Be careful though, in the current 10.1 source, I found the location to be line 666. The one line of code mitigates the issue successfully.

Thought I would get the word out as quickly as possible as it affects all Unix systems which use wpa_supplicant from Linux to all BSD's to OS X. The linked to site also contains a copy of the patch I've included here as well.

Be safe!


----------



## junovitch@ (Apr 24, 2015)

Just had a look.  Bottom line is you're safe if you are using the defaults.

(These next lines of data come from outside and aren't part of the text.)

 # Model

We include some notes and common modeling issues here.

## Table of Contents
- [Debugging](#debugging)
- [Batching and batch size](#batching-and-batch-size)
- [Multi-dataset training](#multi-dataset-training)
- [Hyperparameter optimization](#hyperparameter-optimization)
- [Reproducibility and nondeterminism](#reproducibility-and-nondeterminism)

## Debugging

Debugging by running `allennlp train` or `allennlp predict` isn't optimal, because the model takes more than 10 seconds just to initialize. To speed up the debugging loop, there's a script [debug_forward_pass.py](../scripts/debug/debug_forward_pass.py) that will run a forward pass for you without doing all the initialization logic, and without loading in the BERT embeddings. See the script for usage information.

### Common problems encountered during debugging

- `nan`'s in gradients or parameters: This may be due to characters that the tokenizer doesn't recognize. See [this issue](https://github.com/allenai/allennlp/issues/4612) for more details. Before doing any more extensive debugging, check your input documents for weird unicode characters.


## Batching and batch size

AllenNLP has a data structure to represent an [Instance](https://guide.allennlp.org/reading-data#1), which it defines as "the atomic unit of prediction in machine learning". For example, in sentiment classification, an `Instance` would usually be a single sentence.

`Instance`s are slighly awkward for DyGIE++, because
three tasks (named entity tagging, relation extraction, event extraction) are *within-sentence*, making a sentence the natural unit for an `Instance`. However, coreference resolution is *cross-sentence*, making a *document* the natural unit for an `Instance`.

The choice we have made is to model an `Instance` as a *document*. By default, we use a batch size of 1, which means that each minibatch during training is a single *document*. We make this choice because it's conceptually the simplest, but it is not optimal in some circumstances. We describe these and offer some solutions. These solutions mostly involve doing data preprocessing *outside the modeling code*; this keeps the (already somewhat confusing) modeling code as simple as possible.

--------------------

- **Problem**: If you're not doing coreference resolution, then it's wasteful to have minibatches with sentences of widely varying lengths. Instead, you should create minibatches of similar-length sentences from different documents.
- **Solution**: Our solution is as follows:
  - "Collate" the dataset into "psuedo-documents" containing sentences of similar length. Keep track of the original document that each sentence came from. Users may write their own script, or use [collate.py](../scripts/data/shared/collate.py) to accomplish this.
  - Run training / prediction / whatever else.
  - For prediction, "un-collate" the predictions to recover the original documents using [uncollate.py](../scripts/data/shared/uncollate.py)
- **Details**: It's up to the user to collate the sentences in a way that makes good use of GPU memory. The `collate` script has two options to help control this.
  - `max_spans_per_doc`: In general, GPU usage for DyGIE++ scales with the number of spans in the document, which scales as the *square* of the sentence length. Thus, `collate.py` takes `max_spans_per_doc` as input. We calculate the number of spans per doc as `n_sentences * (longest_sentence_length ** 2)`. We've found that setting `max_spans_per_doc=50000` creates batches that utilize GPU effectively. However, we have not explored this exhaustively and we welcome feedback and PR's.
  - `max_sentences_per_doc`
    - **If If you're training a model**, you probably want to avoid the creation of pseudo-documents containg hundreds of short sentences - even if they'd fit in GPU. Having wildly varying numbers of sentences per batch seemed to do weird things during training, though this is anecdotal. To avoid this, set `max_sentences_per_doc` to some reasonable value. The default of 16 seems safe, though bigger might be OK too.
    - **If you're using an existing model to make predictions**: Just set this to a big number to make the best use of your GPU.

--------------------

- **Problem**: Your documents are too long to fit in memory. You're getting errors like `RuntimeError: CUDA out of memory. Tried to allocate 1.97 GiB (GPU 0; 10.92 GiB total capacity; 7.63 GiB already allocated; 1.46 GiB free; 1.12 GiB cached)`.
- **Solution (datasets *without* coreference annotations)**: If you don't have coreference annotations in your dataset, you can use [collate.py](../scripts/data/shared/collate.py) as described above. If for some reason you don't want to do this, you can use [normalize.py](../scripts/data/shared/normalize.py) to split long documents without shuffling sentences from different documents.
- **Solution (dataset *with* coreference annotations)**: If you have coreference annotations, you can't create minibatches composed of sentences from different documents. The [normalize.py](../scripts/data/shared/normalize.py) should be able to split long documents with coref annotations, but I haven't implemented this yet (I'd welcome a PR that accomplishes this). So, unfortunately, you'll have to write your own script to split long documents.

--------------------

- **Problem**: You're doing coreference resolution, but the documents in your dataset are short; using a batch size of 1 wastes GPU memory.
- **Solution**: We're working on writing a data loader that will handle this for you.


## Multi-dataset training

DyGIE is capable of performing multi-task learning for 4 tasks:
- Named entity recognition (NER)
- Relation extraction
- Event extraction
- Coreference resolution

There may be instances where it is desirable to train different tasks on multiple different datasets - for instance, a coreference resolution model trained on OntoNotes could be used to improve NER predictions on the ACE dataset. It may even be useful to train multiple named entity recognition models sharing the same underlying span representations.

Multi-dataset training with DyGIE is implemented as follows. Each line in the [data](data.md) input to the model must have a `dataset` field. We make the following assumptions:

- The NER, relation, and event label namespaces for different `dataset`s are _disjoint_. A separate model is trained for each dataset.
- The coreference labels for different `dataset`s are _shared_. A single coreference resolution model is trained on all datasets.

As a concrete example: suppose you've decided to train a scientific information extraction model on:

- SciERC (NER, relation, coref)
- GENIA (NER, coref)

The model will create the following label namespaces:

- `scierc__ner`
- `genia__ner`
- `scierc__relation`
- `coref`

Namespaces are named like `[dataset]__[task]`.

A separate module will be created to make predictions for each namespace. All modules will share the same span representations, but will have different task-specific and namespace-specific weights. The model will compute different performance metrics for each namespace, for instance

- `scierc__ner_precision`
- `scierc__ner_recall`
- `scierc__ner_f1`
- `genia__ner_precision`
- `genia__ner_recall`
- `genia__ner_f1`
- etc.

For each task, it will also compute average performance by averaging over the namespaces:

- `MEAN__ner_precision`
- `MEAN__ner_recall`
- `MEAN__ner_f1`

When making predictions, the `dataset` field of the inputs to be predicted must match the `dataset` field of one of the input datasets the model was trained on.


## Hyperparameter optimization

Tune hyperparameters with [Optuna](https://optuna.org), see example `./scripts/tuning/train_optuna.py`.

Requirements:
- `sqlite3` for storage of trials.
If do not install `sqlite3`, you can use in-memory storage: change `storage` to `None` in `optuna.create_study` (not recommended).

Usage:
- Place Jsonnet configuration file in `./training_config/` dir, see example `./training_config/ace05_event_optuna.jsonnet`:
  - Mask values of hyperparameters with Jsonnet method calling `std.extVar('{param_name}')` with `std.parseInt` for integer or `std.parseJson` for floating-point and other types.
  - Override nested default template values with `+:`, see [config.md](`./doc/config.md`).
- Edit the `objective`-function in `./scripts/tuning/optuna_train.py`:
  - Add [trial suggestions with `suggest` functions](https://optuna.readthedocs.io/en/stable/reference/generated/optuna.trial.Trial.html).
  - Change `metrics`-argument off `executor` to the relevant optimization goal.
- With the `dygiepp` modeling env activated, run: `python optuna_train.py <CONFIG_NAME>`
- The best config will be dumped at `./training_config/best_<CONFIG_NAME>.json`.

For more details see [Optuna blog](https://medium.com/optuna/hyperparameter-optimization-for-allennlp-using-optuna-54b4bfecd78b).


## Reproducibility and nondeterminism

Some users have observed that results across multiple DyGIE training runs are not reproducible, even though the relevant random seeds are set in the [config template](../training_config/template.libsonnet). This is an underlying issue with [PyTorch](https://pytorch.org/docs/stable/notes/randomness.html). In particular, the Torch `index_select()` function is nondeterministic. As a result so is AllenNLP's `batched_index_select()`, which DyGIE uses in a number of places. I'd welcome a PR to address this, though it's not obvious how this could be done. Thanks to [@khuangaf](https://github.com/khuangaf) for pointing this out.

The P2P option is not on by default from upstream.  It's also not turned on in the FreeBSD base system in the Makefile for the software.  See the config options used here:
https://svnweb.freebsd.org/base/hea...pplicant/Makefile?revision=281806&view=markup

In ports, security/wpa_supplicant also does not set P2P on by default.

I'm working on the patch and PR for the port right now.  It feels more likely that someone customizing their wireless setup would use the port to have easily configurable options and the latest and greatest version.  I'm not sure about base yet but will get the PR in for ports first.


----------



## KNOStic (Apr 25, 2015)

Thanks for doing that! In our arrangement, we don't use the port but were concerned about the base system p2p.c as a "just in case." Glad to see that it isn't a default option given that a poorly-formed SSID could trigger this one. Thanks again.


----------



## junovitch@ (Apr 25, 2015)

For security/wpa_supplicant, PR 199678 had the update and was already closed.  Kudos to marino@ for the quick work.  I also submitted the security/vuxml update so `pkg audit` works but I'm not sure if he glanced over it in the noise since the PR was already closed.  I'll ping again tomorrow for that.

On to base... On a freshly updated 10.1-STABLE r281981 it just failed to build with the P2P option turned on.  So I would venture to guess if anyone was using P2P for real that they would have noticed and it would at least compile.  10.1 is currently using wpa_supplicant 2.0. The patch will probably be fine for 11.0-CURRENT as that was just updated to wpa_supplicant 2.4.  I looked at 9.3-STABLE and 8.4-STABLE and that was wpa_supplicant 0.7.3 and 0.6.8 per the SVN logs, which are both earlier versions then the one listed as impacted in security advisory.

EDIT:
Deleted comment about turning on P2P being broken.  I'm almost certain this was my user error as it doesn't seem to be as simple as setting the CONFIG_P2P flag.


----------



## KNOStic (Apr 26, 2015)

Thanks for the additional checkouts, Jason!


----------



## Zer0P (Apr 26, 2015)

The fix is already in HardenedBSD: https://github.com/HardenedBSD/hardenedBSD/commit/6776d2a1a7a85efc530973eed6ead15b6674dc6c and https://github.com/HardenedBSD/hardenedBSD/commit/e8637bb34a522de516e86e92b9efdb1e1c1964cd .

And I was already mentioned this issue to rpaulo@ on FreeBSD-current list.


----------



## junovitch@ (Apr 26, 2015)

Thanks, Zer0P. I opened PR 199721 earlier this afternoon with patches for base and had put rpaulo@ on the CC list.  The security/wpa_supplicant port had been patched already yesterday and I worked with marino@ this morning to get the security/vuxml entry in place to flag the old version.


----------